Apolipoprotein ε4 exacerbates white matter impairment in a mouse model of Aβ amyloidosis by decreasing actively myelinating oligodendrocytes

Abstract

Introduction: The ε4 allele of the apolipoprotein E (APOE) gene is a risk factor for the development of Alzheimer's disease (AD). APOE4 isoform is associated with increased white matter lesions in humans. To identify the underlying mechanisms of white matter impairment associated with APOE4, we investigated the effects of APOE4 and APOE3 on multiple readouts of the white matter microstructural integrity. Methods: Using magnetic resonance imaging and immunohistochemistry approaches, we analyzed white matter tracts in 5xFAD mice expressing APOE3 (5xFAD;APOE3) or APOE4 (5xFAD;APOE4).
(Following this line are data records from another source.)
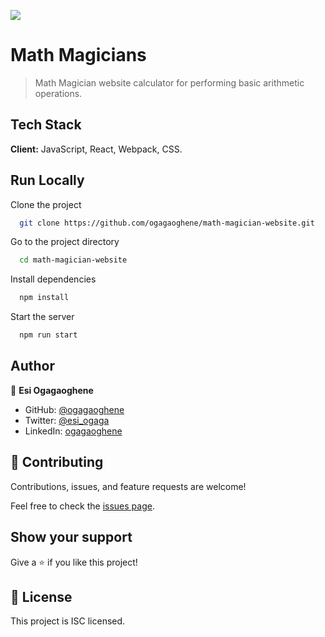 ![](https://img.shields.io/badge/Microverse-blueviolet)

# Math Magicians 

> Math Magician website calculator for performing basic arithmetic operations.

## Tech Stack

**Client:** JavaScript, React, Webpack, CSS.

## Run Locally
Clone the project

```bash
  git clone https://github.com/ogagaoghene/math-magician-website.git
```
Go to the project directory

```bash
  cd math-magician-website
```
Install dependencies

```bash
  npm install
```

Start the server

```bash
  npm run start
```
## Author

👤 **Esi Ogagaoghene**

- GitHub: [@ogagaoghene](https://github.com/ogagaoghene)
- Twitter: [@esi_ogaga](https://twitter.com/esi_ogaga)
- LinkedIn: [ogagaoghene](https://linkedin.com/in/ogagaoghene-esi-7a478647)


## 🤝 Contributing

Contributions, issues, and feature requests are welcome!

Feel free to check the [issues page](../../issues/).

## Show your support

Give a ⭐️ if you like this project!

## 📝 License
This project is ISC licensed.
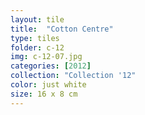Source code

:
 ```yaml
---
layout: tile
title:  "Cotton Centre"
type: tiles
folder: c-12
img: c-12-07.jpg
categories: [2012]
collection: "Collection '12"
color: just white
size: 16 x 8 cm
---
```



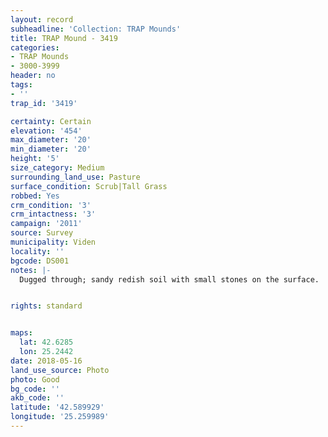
 ```yaml
---
layout: record
subheadline: 'Collection: TRAP Mounds'
title: TRAP Mound - 3419
categories:
- TRAP Mounds
- 3000-3999
header: no
tags:
- ''
trap_id: '3419'

certainty: Certain
elevation: '454'
max_diameter: '20'
min_diameter: '20'
height: '5'
size_category: Medium
surrounding_land_use: Pasture
surface_condition: Scrub|Tall Grass
robbed: Yes
crm_condition: '3'
crm_intactness: '3'
campaign: '2011'
source: Survey
municipality: Viden
locality: ''
bgcode: DS001
notes: |-
  Dugged through; sandy redish soil with small stones on the surface.


rights: standard


maps:
  lat: 42.6285
  lon: 25.2442
date: 2018-05-16
land_use_source: Photo
photo: Good
bg_code: ''
akb_code: ''
latitude: '42.589929'
longitude: '25.259989'
---
```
Results: APOE4 significantly decreased fractional anisotropy, axial diffusivity, and neurite density index, while increasing radial diffusivity and isotropic volume fraction within major white matter tracts. Myelination was reduced in the corpus callosum of 5xFAD;APOE4 mice. Mechanistically, APOE4 reduced populations of mature and actively myelinating oligodendrocytes. Discussion: Our results suggest that a decrease in the number of actively myelinating oligodendrocytes may explain myelin loss, leading to white matter impairments. Highlights: A robust neurite orientation dispersion and density imaging (NODDI) approach to study the effect of apolipoprotein E (APOE) isoforms on the white matter in 5xFAD mice. APOE4 reduces neurite density and increases water accumulation in the white matter. APOE4 disrupts structural connectivity and reduces the betweenness centrality. APOE4 decreases the number of actively myelinating oligodendrocytes. A reduction in myelinating oligodendrocyte populations may lead to myelin loss.